A secondary search of vehicles was performed to ensure all patients were accounted for, and all occupants were given the chance to receive medical aid. This search resulted in no additional patients for transport.
A pre-operation plan, which will allow for pre-determined response agencies, including mutual aid from N.C., staging areas and implementation of all ICS principles is under development. It will also address how to handle situations in which participation from volunteer fire departments is low.
Ways to obtain additional experienced command personnel and improve personnel accountability procedures in similar incidents are being evaluated. This was an issue in this incident, as there were not as many experienced fire officers on the scene as they would have liked.
A number of lessons can be learned from this incident:
• Even if an area is resource rich, expect delays due to limited visibility and congestion caused by vehicles involved and response vehicles.
• Make good use of staging to reduce congestion and to be in a better position to assign limited resources to where they’re needed most.
• Make use of wreckers to move wrecked vehicles if needed to allow emergency vehicles better access to the entrapped and injured.

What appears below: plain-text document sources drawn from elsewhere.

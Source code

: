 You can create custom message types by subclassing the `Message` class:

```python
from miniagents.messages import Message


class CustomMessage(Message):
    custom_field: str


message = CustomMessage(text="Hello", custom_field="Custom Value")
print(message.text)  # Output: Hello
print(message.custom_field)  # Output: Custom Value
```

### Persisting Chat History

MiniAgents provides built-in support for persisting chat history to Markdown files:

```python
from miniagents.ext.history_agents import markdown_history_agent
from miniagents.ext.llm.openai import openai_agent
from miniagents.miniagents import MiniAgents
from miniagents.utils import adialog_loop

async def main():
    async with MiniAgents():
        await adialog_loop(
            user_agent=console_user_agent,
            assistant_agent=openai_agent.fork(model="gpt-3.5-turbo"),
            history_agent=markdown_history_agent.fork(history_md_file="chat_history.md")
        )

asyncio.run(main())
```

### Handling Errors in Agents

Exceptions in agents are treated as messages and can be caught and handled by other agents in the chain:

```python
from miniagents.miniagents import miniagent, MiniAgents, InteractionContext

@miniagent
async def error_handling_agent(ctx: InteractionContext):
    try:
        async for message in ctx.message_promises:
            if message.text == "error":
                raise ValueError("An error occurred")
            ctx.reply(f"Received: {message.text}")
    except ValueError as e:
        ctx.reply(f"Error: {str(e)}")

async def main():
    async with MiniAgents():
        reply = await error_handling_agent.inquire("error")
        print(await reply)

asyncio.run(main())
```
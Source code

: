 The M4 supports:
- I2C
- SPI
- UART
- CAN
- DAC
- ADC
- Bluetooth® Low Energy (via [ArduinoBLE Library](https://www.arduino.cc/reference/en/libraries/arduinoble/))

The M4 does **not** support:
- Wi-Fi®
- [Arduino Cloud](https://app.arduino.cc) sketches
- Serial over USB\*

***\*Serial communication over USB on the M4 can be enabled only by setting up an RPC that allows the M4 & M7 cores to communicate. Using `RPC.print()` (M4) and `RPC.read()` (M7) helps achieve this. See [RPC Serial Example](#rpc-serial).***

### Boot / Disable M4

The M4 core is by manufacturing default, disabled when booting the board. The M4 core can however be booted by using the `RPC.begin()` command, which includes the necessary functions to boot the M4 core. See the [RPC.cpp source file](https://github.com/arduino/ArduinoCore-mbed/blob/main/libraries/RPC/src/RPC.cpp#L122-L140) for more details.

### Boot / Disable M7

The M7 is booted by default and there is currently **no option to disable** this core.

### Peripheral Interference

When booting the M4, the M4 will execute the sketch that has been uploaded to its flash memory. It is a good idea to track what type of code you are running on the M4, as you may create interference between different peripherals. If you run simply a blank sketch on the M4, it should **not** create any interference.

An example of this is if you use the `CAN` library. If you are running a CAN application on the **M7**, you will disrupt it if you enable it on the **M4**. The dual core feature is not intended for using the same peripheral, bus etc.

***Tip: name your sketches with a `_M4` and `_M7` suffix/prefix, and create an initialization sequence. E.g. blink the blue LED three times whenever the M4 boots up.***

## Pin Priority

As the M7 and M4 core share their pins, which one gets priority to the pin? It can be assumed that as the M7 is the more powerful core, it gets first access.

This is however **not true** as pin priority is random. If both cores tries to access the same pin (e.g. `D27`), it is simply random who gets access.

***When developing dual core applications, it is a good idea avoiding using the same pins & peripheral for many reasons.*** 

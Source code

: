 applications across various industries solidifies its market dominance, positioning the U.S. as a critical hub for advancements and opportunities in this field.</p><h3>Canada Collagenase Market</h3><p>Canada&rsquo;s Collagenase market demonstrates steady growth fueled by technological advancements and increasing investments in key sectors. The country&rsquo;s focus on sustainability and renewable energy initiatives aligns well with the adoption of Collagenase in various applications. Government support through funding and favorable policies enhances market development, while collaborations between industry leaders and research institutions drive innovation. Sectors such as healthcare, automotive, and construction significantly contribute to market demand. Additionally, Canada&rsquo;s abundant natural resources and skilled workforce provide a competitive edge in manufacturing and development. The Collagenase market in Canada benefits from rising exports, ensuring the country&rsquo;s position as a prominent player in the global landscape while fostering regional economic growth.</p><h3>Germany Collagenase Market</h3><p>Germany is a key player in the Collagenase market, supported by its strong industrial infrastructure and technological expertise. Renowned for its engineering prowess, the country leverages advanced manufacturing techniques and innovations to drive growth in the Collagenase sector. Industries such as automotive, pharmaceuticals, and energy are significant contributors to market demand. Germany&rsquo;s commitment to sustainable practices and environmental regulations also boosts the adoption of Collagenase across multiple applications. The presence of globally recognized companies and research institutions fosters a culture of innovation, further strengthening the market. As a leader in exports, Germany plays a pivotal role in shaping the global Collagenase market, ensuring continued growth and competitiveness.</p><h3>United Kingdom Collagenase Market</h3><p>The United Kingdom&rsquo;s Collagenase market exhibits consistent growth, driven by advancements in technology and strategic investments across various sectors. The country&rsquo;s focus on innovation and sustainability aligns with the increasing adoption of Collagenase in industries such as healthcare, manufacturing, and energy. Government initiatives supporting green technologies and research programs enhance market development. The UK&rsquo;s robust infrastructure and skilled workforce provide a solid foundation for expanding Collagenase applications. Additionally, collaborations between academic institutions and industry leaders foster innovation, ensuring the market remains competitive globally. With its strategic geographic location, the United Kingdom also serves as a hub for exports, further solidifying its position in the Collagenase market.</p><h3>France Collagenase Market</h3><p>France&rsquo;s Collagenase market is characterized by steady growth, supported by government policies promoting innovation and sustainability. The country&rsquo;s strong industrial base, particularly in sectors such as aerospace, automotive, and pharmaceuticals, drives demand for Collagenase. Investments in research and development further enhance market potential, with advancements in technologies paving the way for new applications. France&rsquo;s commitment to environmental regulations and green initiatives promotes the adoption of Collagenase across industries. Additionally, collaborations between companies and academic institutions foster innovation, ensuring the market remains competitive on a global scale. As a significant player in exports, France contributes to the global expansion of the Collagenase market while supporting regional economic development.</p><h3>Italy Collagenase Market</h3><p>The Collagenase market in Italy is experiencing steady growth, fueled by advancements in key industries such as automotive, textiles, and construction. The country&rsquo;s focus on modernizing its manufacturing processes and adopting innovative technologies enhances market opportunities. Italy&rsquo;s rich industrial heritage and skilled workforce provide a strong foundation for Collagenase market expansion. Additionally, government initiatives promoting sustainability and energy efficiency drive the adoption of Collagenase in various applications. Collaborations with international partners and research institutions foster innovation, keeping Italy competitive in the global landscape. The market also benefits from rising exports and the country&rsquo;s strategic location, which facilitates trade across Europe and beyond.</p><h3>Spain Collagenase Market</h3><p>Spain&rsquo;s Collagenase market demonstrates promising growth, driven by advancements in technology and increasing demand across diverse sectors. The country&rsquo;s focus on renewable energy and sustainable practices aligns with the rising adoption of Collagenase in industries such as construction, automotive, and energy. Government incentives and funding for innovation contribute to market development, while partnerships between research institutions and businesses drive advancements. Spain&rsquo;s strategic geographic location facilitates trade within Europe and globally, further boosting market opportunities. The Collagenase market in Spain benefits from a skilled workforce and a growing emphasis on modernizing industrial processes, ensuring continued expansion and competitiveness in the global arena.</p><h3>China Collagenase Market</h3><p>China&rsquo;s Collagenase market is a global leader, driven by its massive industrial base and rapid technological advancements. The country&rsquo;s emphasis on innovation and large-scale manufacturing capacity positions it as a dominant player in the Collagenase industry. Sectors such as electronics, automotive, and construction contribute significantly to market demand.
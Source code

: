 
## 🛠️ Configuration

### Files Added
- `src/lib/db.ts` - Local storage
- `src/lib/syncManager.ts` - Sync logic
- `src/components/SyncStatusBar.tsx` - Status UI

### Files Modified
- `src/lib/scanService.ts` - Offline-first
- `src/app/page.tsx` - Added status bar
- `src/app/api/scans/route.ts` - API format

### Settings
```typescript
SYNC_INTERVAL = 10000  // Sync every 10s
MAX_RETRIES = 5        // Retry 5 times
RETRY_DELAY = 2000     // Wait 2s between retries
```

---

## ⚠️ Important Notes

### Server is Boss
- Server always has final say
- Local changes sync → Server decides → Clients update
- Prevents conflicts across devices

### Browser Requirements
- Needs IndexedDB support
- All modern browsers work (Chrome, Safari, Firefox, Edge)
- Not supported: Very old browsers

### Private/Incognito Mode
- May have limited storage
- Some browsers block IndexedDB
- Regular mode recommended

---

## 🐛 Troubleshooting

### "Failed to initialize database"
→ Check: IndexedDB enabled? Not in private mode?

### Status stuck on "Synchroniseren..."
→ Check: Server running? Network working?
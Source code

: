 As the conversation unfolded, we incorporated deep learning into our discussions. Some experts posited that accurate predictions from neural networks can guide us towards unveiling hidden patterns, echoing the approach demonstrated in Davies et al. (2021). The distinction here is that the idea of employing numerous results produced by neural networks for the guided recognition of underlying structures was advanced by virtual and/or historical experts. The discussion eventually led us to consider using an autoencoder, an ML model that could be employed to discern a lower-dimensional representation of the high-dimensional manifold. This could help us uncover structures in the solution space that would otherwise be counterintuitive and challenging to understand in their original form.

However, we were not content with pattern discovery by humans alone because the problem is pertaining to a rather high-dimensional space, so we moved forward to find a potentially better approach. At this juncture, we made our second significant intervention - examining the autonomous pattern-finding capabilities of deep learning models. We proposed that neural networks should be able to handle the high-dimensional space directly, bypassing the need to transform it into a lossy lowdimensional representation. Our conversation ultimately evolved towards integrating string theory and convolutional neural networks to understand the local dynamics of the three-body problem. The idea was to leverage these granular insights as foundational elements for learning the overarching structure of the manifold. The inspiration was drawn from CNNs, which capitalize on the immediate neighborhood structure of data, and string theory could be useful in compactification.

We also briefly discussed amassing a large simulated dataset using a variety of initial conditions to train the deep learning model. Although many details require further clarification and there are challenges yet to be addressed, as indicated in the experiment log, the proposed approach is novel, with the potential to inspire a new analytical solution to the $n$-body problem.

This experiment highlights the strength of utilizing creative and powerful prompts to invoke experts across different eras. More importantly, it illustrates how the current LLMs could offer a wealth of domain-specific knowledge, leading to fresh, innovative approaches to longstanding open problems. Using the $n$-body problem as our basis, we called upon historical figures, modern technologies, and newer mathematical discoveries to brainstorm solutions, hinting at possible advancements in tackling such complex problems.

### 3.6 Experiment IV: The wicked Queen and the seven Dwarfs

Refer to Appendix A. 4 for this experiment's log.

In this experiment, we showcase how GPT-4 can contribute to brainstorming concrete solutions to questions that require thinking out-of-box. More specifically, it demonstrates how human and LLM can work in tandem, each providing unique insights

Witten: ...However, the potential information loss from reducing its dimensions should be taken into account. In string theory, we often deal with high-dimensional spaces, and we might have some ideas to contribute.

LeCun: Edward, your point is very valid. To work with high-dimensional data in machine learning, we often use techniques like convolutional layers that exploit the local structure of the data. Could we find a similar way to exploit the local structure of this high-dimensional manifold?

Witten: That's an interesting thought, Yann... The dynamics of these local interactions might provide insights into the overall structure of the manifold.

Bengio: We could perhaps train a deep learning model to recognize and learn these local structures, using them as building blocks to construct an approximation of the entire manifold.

• Even if multiple treatment areas are established, or if patients are immediately transported from different parts of the scene, a single transportation group should be assigned to manage the entire incident. This will prevent confusing the hospitals, allow better patient destination decisions to be made and improve tracking of patients.
• Humans aren’t always the only living beings that must be treated. Have plans in place to obtain veterinary and animal control assistance. Remember, it’s not just the safety of the animals. Loose and injured animals can be a risk to rescuers if not managed properly.
• Involve the local communications center in planning, so they can bring in additional personnel if needed.
Whether from fog, snow or ice, multi-vehicle pile ups can occur in almost any jurisdiction. I’d like to thank director Mock for providing us insight that can help us all be better prepared.